Question #7ec46

1 Answer
May 7, 2015

Metals and other substances are made of atoms and every chemical reaction happens when the invisible atoms change their aggregation by sticking to different atoms. This is what results in a visible chemical reaction.

To stick to each other, atoms need to release, share or withdraw electrons of the neighbouring atoms. There are no chemical bonds, no stable unions among atoms, no reactions and either new stable substances if the atoms don't share or exchange their electrons.

Atoms in the elemental state, as the ones that a metal is made of, can only react by losing or releasing electron(s), i.e. by getting oxidized in both cases.

This happens because in the outermost shell, the electrons are less attracted to the atom core in respect to other (nonmetal) atoms.

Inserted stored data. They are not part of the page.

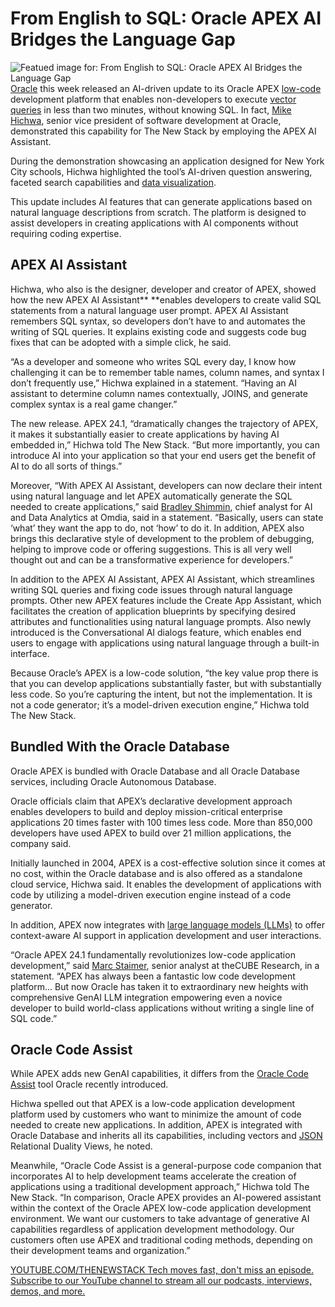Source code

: # From English to SQL: Oracle APEX AI Bridges the Language Gap
![Featued image for: From English to SQL: Oracle APEX AI Bridges the Language Gap](https://cdn.thenewstack.io/media/2024/06/2fd7afbe-aveedibya-dey-nfzdrkd0zkg-unsplash-1-1024x683.jpg)
[Oracle](https://developer.oracle.com/?utm_content=inline+mention) this week released an AI-driven update to its Oracle APEX [low-code](https://thenewstack.io/confessions-of-a-low-code-convert/) development platform that enables non-developers to execute [vector queries](https://thenewstack.io/enhance-your-rag-application-with-advanced-sql-vector-queries/) in less than two minutes, without knowing SQL.
In fact, [Mike Hichwa](https://www.linkedin.com/in/michael-hichwa-2a64466/), senior vice president of software development at Oracle, demonstrated this capability for The New Stack by employing the APEX AI Assistant.

During the demonstration showcasing an application designed for New York City schools, Hichwa highlighted the tool’s AI-driven question answering, faceted search capabilities and [data visualization](https://thenewstack.io/7-best-practices-for-data-visualization/).

This update includes AI features that can generate applications based on natural language descriptions from scratch. The platform is designed to assist developers in creating applications with AI components without requiring coding expertise.

## APEX AI Assistant
Hichwa, who also is the designer, developer and creator of APEX, showed how the new APEX AI Assistant** **enables developers to create valid SQL statements from a natural language user prompt. APEX AI Assistant remembers SQL syntax, so developers don’t have to and automates the writing of SQL queries. It explains existing code and suggests code bug fixes that can be adopted with a simple click, he said.

“As a developer and someone who writes SQL every day, I know how challenging it can be to remember table names, column names, and syntax I don’t frequently use,” Hichwa explained in a statement. “Having an AI assistant to determine column names contextually, JOINS, and generate complex syntax is a real game changer.”

The new release. APEX 24.1, “dramatically changes the trajectory of APEX, it makes it substantially easier to create applications by having AI embedded in,” Hichwa told The New Stack. “But more importantly, you can introduce AI into your application so that your end users get the benefit of AI to do all sorts of things.”

Moreover, “With APEX AI Assistant, developers can now declare their intent using natural language and let APEX automatically generate the SQL needed to create applications,” said [Bradley Shimmin](https://www.linkedin.com/in/bradshimmin/), chief analyst for AI and Data Analytics at Omdia, said in a statement. “Basically, users can state ‘what’ they want the app to do, not ‘how’ to do it. In addition, APEX also brings this declarative style of development to the problem of debugging, helping to improve code or offering suggestions. This is all very well thought out and can be a transformative experience for developers.”

In addition to the APEX AI Assistant, APEX AI Assistant, which streamlines writing SQL queries and fixing code issues through natural language prompts. Other new APEX features include the Create App Assistant, which facilitates the creation of application blueprints by specifying desired attributes and functionalities using natural language prompts. Also newly introduced is the Conversational AI dialogs feature, which enables end users to engage with applications using natural language through a built-in interface.

Because Oracle’s APEX is a low-code solution, “the key value prop there is that you can develop applications substantially faster, but with substantially less code. So you’re capturing the intent, but not the implementation. It is not a code generator; it’s a model-driven execution engine,” Hichwa told The New Stack.

## Bundled With the Oracle Database
Oracle APEX is bundled with Oracle Database and all Oracle Database services, including Oracle Autonomous Database.

Oracle officials claim that APEX’s declarative development approach enables developers to build and deploy mission-critical enterprise applications 20 times faster with 100 times less code. More than 850,000 developers have used APEX to build over 21 million applications, the company said.

Initially launched in 2004, APEX is a cost-effective solution since it comes at no cost, within the Oracle database and is also offered as a standalone cloud service, Hichwa said. It enables the development of applications with code by utilizing a model-driven execution engine instead of a code generator.

In addition, APEX now integrates with [large language models (LLMs)](https://thenewstack.io/llm/) to offer context-aware AI support in application development and user interactions.

“Oracle APEX 24.1 fundamentally revolutionizes low-code application development,” said [Marc Staimer](https://www.linkedin.com/in/marc-staimer-b9497/), senior analyst at theCUBE Research, in a statement. “APEX has always been a fantastic low code development platform… But now Oracle has taken it to extraordinary new heights with comprehensive GenAI LLM integration empowering even a novice developer to build world-class applications without writing a single line of SQL code.”

## Oracle Code Assist
While APEX adds new GenAI capabilities, it differs from the [Oracle Code Assist](https://thenewstack.io/oracles-code-assist-fashionably-late-to-the-genai-party/) tool Oracle recently introduced.

Hichwa spelled out that APEX is a low-code application development platform used by customers who want to minimize the amount of code needed to create new applications. In addition, APEX is integrated with Oracle Database and inherits all its capabilities, including vectors and [JSON](https://thenewstack.io/an-introduction-to-json/) Relational Duality Views, he noted.

Meanwhile, “Oracle Code Assist is a general-purpose code companion that incorporates AI to help development teams accelerate the creation of applications using a traditional development approach,” Hichwa told The New Stack. “In comparison, Oracle APEX provides an AI-powered assistant within the context of the Oracle APEX low-code application development environment. We want our customers to take advantage of generative AI capabilities regardless of application development methodology. Our customers often use APEX and traditional coding methods, depending on their development teams and organization.”

[
YOUTUBE.COM/THENEWSTACK
Tech moves fast, don't miss an episode. Subscribe to our YouTube
channel to stream all our podcasts, interviews, demos, and more.
](https://youtube.com/thenewstack?sub_confirmation=1)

These latter, as oxygen atoms, have a higher attraction for electrons, so they can withdraw electron from metal atoms and form chemical bonds as a result. Oxygen and other nonmetal atoms can oxidize metal atoms.

If you take the same nonmetal oxidant element (e.g. oxygen) and try several metals with it, you'll discover that those metals whose atoms lose their electrons with ease will be more readily oxidized, or at lower temperature. By converse, those metal atoms whose outer electrons are more strongly held, as gold, are very resistant to oxidation.